Im Szépművészeti Múzeum

Rainer Göttlinger
20. April 2022

Es ist windig und kühl, bei leichtem Nieselregen: Museumswetter! Vor den Kunstgenuss im Szépművészeti Múzeum (der schönen Künste) von Budapest haben die Götter jedoch zwei Schranken gesetzt: einen langen schmiedeeisernen Zaun und eine kaum minder lange Warteschlange am Durchlass. Dort drüben, wo die Gruppen eingelassen werden, sollte man stehen. Der Verfasser gibt sich als Korrespondent für museen.de zu erkennen, erntet aber nur Fingerzeige zurück in die Schlange.
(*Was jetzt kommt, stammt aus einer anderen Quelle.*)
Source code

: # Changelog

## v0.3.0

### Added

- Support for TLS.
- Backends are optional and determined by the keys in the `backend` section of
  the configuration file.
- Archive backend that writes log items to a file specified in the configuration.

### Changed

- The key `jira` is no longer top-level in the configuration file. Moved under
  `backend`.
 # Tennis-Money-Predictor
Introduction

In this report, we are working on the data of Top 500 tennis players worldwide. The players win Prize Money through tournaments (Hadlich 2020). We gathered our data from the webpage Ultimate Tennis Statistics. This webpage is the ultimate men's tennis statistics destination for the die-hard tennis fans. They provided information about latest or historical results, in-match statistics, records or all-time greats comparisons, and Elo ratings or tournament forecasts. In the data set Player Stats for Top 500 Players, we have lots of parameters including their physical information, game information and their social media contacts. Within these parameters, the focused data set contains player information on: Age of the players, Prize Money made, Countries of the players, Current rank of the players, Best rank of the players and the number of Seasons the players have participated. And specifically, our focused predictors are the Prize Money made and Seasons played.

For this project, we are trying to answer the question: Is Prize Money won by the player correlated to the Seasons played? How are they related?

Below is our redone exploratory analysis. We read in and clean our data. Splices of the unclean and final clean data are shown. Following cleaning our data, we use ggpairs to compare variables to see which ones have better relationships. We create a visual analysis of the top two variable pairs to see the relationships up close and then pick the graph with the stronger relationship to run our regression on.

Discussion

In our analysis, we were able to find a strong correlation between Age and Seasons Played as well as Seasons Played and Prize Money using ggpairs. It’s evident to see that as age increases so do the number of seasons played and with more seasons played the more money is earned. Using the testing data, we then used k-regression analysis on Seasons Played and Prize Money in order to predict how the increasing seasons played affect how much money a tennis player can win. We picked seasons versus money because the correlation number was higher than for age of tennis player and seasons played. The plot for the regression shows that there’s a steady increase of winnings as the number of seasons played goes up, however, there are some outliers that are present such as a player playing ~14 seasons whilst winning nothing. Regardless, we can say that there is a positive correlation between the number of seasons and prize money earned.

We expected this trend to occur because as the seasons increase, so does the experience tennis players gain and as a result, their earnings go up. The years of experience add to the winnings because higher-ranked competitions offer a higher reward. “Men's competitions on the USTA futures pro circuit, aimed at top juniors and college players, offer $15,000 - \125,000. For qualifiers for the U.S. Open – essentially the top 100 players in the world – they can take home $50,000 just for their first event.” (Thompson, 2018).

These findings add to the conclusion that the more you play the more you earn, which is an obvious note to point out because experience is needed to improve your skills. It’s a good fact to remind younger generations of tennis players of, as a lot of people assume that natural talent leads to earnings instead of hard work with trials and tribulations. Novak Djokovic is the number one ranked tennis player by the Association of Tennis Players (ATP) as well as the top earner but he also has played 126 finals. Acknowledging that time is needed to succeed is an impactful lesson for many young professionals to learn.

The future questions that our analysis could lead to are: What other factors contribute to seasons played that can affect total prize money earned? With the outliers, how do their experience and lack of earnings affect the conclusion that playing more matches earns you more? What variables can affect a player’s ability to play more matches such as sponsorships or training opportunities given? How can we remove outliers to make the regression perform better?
Erst als der Name der Dame fällt, die ihn vorab akkreditiert hat, erhellt sich schlagartig das Gesicht seines Gegenübers, und der Gast aus Deutschland wird mit ausgesuchter Freundlichkeit hinein gebeten, wo man ihn nicht nur mit einem Presseaufkleber ausstattet, sondern auch bittet, auf keinen Fall die Romanische Halle zu versäumen, auf die man hier offenbar besonders stolz ist.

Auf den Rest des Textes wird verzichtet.